The forecasting service is equipped with a mechanism that continuously caches 15- and 30-minute forecast values as long as it can compare them with the measured real-time traffic data, and calculates the average daily difference between them for each main traffic route. This self-validation is only applied to the newly calculated, current short-term forecasts, not to other published values (i.e., not for re-published earlier forecasts or daily curve values).

Appendix I and Appendix II briefly summarize a preliminary analysis of the validation data of the 30-minute forecast values collected in October 2019. Appendix I summarizes the average daily deviations between the forecast and the measured traffic data in km/h, while Appendix II does the same in terms of the Root Mean Squared Error (RMSE). The analysis of this data shows that for about 93% of the road sections, the average daily deviation is less than 5 km/h, and for about 56% of the road sections, the RMSE is less than 3.

Appendix I: Internal Validation I: Error in km/h

This is a summary of the average daily deviations in km/h between the 30-minute forecasts and the measured speed values from October 2019:

In the case of 243 road sections, the deviation was between 15 and 37 km/h.
In the case of 964 road sections, the deviation was between 10 and 15 km/h.
In the case of 8,923 road sections, the deviation was between 5 and 10 km/h.
In the case of 74,926 road sections, the deviation was between 1 and 5 km/h.
In the case of 61,781 road sections, the deviation was less than 1 km/h.

Summary: In the case of about 93% of the road sections, the average deviation is less than 5 km/h.

Appendix II: Internal Validation II: Root Mean Squared Error (RMSE)

This is a summary of the average daily deviations of the RMSE between the 30-minute forecasts and the measured speed values from October 2019:

In the case of 112 road sections, the RMSE was over 20.
In the case of 2,605 road sections, the RMSE was between 10 and 20.
In the case of 62,048 road sections, the RMSE was between 3 and 10.
In the case of 67,432 road sections, the RMSE was between 1 and 3.
In the case of 14,640 road sections, the RMSE was less than 1.

Summary: In the case of about 56% of the road sections, the RMSE is less than 3.

References

Cao, L. J. & Tay, F. E. H. (2003) Support vector machine with adaptive parameters in financial time series forecasting. Neural Networks, IEEE Transactions on, 14 (6), 1506-1518.
GIP, An Intermodal Traffic Graph Austria, 2021, https://www.gip.gv.at/assets/downloads/GIP_Standardbeschreibung_2.3.2_FINAL.pdf
Kim, K. J. (2003) Financial time series forecasting using support vector machines. Neurocomputing, 55 (1-2), 307-319.
Lu, C. J., Lee, T. S. & Chiu, C. C. (2009) Financial time series forecasting using independent component analysis and support vector regression. Decision Support Systems, 47 (2), 115-125.
Majhi, R., Panda, G. & Sahoo, G. (2009) Efficient prediction of exchange rates with low complexity artificial neural network models.
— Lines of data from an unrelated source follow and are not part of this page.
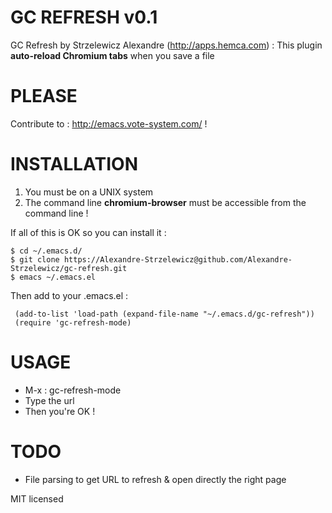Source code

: # GC REFRESH v0.1

GC Refresh by Strzelewicz Alexandre (http://apps.hemca.com)
: This plugin **auto-reload Chromium tabs** when you save a file

# PLEASE

Contribute to : http://emacs.vote-system.com/ !

# INSTALLATION

1. You must be on a UNIX system
2. The command line **chromium-browser** must be accessible from the command line !

If all of this is OK so you can install it :

    $ cd ~/.emacs.d/
    $ git clone https://Alexandre-Strzelewicz@github.com/Alexandre-Strzelewicz/gc-refresh.git
    $ emacs ~/.emacs.el

Then add to your .emacs.el :

     (add-to-list 'load-path (expand-file-name "~/.emacs.d/gc-refresh"))
     (require 'gc-refresh-mode)

# USAGE

* M-x : gc-refresh-mode
* Type the url 
* Then you're OK !

# TODO

- File parsing to get URL to refresh & open directly the right page

MIT licensed

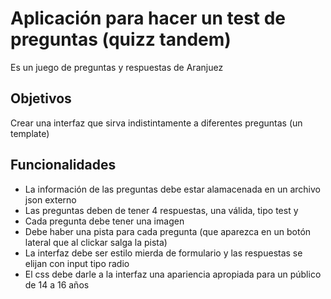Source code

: # Aplicación para hacer un test de preguntas (quizz tandem)
Es un juego de preguntas y respuestas de Aranjuez
## Objetivos
Crear una interfaz que sirva indistintamente a diferentes preguntas (un template)
## Funcionalidades
- La información de las preguntas debe estar alamacenada en un archivo json externo
- Las preguntas deben de tener 4 respuestas, una válida, tipo test y 
- Cada pregunta debe tener una imagen
- Debe haber una pista para cada pregunta (que aparezca en un botón lateral que al clickar salga la pista)
- La interfaz debe ser estilo mierda de formulario y las respuestas se elijan con input tipo radio
- El css debe darle a la interfaz una apariencia apropiada para un público de 14 a 16 años
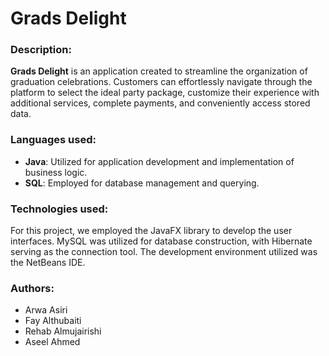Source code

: # Grads Delight

### Description: 
**Grads Delight** is an application created to streamline the organization of graduation celebrations. Customers can effortlessly navigate through the platform to select the ideal party package, customize their experience with additional services, complete payments, and conveniently access stored data.


### Languages used: 
+ **Java**: Utilized for application development and implementation of business logic.
+ **SQL**: Employed for database management and querying.

### Technologies used:
For this project, we employed the JavaFX library to develop the user interfaces. MySQL was utilized for database construction, with Hibernate serving as the connection tool. The development environment utilized was the NetBeans IDE.

### Authors:
+ Arwa Asiri
+ Fay Althubaiti
+ Rehab Almujairishi
+ Aseel Ahmed
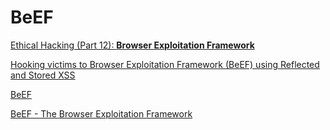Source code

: # **BeEF**
[Ethical Hacking (Part 12): **Browser Exploitation Framework**](https://levelup.gitconnected.com/ethical-hacking-part-12-browser-exploitation-framework-beef-b5a45ccef1bc)

[Hooking victims to Browser Exploitation Framework (BeEF) using Reflected and Stored XSS](https://medium.com/@secureica/hooking-victims-to-browser-exploitation-framework-beef-using-reflected-and-stored-xss-859266c5a00a)

[BeEF](https://beefproject.com/)

[BeEF - The Browser Exploitation Framework](https://www.youtube.com/watch?v=1UlUc5UmZNA)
Expert Systems with Applications, 36 (1), 181-189.
Pai, P. F. & Lin, C. S. (2005) A hybrid ARIMA and support vector machines model in stock price forecasting. Omega, 33 (6), 497-505.
Saad, E. W., Prokhorov, D. V. & Wunsch, D. C. (1998) Comparative study of stock trend prediction using time delay, recurrent and probabilistic neural networks. IEEE Transactions on Neural Networks, 9 (6), 1456-1470.
Sharma, S. K. & Sharma, V. (2012) Time series prediction using kNN algorithms via euclidian distance function: a case of foreign exchange rate prediction. Asian Journal of Computer Science and Information Technology, 2 (7), 219-221.
Wang, Y. F. (2002) Predicting stock price using fuzzy grey prediction system. Expert Systems with Applications, 22 (1), 33-38.